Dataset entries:

╭──

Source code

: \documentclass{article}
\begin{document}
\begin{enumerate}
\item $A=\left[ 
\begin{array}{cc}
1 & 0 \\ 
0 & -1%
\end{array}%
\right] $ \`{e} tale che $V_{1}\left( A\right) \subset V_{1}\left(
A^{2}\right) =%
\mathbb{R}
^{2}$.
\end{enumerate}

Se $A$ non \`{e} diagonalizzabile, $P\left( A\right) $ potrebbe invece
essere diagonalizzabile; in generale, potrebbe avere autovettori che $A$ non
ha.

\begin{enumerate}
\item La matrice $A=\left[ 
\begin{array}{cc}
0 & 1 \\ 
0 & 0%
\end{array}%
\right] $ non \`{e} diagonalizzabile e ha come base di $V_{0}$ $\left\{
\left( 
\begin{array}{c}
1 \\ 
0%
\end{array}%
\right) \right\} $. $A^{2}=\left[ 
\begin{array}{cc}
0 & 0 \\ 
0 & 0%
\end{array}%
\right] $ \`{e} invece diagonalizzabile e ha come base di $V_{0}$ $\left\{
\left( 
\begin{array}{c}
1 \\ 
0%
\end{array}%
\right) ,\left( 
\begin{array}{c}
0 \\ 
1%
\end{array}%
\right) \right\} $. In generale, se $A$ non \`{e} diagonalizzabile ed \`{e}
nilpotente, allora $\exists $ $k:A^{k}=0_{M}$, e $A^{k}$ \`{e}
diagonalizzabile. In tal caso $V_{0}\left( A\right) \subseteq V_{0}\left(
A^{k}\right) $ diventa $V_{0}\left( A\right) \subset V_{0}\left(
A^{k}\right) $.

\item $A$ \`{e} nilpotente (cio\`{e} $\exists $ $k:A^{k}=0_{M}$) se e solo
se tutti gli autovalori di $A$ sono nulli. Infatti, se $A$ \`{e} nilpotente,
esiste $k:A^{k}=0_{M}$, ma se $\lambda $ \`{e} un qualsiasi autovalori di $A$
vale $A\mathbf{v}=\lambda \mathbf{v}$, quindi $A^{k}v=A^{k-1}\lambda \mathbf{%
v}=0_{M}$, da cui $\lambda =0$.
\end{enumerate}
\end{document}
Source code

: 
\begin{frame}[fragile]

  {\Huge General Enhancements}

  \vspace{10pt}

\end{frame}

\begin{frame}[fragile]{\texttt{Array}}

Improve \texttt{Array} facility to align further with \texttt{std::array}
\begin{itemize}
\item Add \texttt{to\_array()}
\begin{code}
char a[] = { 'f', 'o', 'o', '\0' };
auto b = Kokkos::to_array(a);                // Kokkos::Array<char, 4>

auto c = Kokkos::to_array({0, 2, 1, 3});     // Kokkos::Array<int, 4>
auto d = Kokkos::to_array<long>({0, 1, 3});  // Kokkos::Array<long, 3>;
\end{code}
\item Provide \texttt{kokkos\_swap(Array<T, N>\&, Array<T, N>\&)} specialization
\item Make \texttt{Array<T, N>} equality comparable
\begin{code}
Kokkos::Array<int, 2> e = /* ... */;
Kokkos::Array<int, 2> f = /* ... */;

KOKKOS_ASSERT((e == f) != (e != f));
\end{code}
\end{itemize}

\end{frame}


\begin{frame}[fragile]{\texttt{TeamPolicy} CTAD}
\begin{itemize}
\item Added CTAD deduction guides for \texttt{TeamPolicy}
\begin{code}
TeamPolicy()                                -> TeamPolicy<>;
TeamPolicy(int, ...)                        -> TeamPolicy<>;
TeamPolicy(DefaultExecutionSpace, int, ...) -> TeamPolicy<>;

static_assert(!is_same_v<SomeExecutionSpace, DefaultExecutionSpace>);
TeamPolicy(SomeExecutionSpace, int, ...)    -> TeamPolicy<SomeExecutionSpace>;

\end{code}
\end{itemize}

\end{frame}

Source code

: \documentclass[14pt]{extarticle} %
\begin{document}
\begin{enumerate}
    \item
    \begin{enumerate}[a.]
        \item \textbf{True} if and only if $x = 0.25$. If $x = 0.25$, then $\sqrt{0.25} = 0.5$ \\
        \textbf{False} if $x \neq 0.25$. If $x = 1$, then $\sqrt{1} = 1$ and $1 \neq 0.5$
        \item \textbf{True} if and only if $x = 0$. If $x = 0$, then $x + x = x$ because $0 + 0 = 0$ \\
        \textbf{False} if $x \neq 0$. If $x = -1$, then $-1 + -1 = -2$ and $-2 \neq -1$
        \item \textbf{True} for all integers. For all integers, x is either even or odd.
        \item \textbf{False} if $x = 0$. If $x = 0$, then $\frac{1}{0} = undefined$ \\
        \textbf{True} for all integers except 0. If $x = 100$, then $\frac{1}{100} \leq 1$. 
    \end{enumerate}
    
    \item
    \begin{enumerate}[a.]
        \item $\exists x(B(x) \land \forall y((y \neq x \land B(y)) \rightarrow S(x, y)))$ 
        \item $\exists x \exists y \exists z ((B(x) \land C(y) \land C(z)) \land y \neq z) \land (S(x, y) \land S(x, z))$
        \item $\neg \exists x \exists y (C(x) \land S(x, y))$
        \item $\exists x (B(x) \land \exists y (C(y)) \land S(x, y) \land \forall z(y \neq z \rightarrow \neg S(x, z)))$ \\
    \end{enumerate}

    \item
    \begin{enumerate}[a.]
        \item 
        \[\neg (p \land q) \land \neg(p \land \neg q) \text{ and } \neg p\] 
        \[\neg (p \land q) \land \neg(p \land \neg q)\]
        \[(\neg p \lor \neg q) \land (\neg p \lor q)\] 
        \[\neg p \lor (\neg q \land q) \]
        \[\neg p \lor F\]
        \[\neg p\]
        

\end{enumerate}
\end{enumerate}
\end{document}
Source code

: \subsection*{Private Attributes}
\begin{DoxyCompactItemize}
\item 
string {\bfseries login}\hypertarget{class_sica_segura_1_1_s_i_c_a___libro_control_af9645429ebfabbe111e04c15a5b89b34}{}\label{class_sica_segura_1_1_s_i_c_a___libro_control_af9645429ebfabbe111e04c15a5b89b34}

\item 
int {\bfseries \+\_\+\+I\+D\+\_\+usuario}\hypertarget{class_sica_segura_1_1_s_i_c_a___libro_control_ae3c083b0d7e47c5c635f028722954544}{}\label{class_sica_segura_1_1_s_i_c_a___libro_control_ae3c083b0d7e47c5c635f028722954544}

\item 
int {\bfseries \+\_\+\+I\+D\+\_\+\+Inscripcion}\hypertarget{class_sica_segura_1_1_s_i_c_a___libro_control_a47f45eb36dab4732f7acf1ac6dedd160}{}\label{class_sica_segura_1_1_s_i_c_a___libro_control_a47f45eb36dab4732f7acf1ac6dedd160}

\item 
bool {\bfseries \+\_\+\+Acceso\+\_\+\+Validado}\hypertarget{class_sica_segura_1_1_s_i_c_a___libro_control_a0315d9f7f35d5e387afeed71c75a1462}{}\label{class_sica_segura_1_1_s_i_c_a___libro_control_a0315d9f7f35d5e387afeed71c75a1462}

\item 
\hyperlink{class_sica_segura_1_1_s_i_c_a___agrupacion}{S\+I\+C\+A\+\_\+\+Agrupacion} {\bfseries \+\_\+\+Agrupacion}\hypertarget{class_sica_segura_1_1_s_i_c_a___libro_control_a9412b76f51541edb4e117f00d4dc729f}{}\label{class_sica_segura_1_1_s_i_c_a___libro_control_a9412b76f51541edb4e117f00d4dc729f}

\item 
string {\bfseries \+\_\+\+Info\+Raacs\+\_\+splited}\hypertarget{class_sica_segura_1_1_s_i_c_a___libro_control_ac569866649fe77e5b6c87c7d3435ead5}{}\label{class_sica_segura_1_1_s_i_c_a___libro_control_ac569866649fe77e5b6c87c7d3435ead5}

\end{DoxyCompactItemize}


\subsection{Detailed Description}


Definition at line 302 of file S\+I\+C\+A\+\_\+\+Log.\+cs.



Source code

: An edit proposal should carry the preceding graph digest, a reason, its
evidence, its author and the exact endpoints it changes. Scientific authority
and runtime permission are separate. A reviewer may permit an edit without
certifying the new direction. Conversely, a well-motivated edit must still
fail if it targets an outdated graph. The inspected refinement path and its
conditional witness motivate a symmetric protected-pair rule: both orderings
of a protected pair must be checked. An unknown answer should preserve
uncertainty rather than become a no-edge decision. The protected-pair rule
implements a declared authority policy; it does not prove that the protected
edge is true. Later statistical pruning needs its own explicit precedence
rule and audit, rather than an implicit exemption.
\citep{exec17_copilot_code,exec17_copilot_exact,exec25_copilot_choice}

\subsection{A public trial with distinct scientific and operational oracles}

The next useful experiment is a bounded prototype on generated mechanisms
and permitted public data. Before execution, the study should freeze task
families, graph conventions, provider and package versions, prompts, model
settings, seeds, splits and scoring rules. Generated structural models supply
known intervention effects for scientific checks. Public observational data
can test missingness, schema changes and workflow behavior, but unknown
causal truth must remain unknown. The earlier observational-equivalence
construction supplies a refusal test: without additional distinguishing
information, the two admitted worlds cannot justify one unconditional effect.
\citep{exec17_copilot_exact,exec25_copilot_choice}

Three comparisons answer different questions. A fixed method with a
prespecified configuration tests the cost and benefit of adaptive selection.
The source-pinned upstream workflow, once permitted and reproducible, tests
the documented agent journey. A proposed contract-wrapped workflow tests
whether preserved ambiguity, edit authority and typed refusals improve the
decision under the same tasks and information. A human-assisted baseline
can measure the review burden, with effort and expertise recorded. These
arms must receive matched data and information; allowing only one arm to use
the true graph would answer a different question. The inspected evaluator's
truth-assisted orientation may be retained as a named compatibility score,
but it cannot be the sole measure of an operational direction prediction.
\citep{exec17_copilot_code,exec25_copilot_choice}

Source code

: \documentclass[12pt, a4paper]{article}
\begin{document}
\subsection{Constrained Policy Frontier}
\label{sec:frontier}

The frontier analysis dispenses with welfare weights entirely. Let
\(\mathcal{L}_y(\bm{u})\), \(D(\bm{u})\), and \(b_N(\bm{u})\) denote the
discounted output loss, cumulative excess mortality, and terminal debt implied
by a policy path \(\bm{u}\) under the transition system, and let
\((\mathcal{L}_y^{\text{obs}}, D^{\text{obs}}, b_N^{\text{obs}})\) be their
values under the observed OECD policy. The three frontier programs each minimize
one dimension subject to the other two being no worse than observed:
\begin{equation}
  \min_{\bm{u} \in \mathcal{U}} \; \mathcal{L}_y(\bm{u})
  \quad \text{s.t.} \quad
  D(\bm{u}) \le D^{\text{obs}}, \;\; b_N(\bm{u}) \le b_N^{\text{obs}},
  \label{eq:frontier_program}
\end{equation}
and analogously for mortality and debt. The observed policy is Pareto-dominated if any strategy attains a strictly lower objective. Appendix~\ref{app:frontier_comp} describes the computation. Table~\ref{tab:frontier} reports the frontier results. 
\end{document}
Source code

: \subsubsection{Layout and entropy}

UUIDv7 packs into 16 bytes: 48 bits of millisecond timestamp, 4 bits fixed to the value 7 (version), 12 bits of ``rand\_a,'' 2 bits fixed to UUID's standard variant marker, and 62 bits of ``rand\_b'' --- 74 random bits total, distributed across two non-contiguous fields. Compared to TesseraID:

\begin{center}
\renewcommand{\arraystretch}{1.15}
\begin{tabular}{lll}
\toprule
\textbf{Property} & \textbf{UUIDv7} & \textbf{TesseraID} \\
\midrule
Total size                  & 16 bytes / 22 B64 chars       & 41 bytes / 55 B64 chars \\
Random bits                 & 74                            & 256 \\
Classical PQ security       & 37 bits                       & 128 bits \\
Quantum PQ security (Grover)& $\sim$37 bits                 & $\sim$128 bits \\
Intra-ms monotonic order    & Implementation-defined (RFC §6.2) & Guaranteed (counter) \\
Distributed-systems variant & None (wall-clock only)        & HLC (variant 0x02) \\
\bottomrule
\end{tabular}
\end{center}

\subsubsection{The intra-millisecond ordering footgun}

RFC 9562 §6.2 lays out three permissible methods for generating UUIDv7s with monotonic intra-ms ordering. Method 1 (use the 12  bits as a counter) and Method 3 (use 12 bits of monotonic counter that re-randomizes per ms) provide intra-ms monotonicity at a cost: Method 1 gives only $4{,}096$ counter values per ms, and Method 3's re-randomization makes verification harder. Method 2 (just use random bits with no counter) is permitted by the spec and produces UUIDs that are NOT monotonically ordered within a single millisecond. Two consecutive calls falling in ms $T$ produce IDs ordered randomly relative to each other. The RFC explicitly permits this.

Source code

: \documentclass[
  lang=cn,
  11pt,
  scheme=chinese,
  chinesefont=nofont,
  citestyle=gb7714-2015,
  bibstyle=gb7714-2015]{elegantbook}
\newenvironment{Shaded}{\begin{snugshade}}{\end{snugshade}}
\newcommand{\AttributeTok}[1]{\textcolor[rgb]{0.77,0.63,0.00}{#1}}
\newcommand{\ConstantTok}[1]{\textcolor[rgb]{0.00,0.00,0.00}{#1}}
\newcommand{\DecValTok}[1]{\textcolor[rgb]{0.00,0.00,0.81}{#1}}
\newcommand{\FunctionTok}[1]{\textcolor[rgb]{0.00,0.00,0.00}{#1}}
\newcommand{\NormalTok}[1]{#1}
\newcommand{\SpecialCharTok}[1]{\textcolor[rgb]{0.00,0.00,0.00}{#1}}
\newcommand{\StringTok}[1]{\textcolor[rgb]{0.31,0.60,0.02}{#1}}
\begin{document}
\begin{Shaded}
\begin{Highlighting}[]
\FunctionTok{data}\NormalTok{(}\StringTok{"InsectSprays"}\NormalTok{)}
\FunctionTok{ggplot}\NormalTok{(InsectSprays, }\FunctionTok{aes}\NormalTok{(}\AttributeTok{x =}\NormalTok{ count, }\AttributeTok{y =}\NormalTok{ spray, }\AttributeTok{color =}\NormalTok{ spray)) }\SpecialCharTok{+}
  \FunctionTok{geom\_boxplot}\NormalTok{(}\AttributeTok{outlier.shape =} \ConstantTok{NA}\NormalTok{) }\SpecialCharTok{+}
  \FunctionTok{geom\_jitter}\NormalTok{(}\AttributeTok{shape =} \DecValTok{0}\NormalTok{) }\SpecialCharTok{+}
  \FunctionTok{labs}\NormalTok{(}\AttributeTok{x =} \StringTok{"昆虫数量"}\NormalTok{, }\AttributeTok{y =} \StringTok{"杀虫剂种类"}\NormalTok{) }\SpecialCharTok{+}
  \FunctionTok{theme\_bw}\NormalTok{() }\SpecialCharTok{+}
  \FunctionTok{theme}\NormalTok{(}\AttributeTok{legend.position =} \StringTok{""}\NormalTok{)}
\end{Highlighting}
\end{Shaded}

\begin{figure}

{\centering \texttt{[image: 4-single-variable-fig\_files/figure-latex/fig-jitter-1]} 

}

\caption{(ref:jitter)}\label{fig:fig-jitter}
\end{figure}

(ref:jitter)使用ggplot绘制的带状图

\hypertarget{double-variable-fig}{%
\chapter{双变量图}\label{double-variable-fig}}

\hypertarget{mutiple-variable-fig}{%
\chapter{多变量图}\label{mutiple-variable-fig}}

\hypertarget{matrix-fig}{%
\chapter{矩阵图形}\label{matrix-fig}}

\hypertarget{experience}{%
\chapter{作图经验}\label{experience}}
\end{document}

╰──

§ EXERCISE OBJECTIVE:
Only the lines containing the word "monotonic" should be returned from the data above.

§ FINISHED TASK:
Intra-ms monotonic order    & Implementation-defined (RFC §6.2) & Guaranteed (counter) \\
RFC 9562 §6.2 lays out three permissible methods for generating UUIDv7s with monotonic intra-ms ordering. Method 1 (use the 12  bits as a counter) and Method 3 (use 12 bits of monotonic counter that re-randomizes per ms) provide intra-ms monotonicity at a cost: Method 1 gives only $4{,}096$ counter values per ms, and Method 3's re-randomization makes verification harder. Method 2 (just use random bits with no counter) is permitted by the spec and produces UUIDs that are NOT monotonically ordered within a single millisecond. Two consecutive calls falling in ms $T$ produce IDs ordered randomly relative to each other. The RFC explicitly permits this.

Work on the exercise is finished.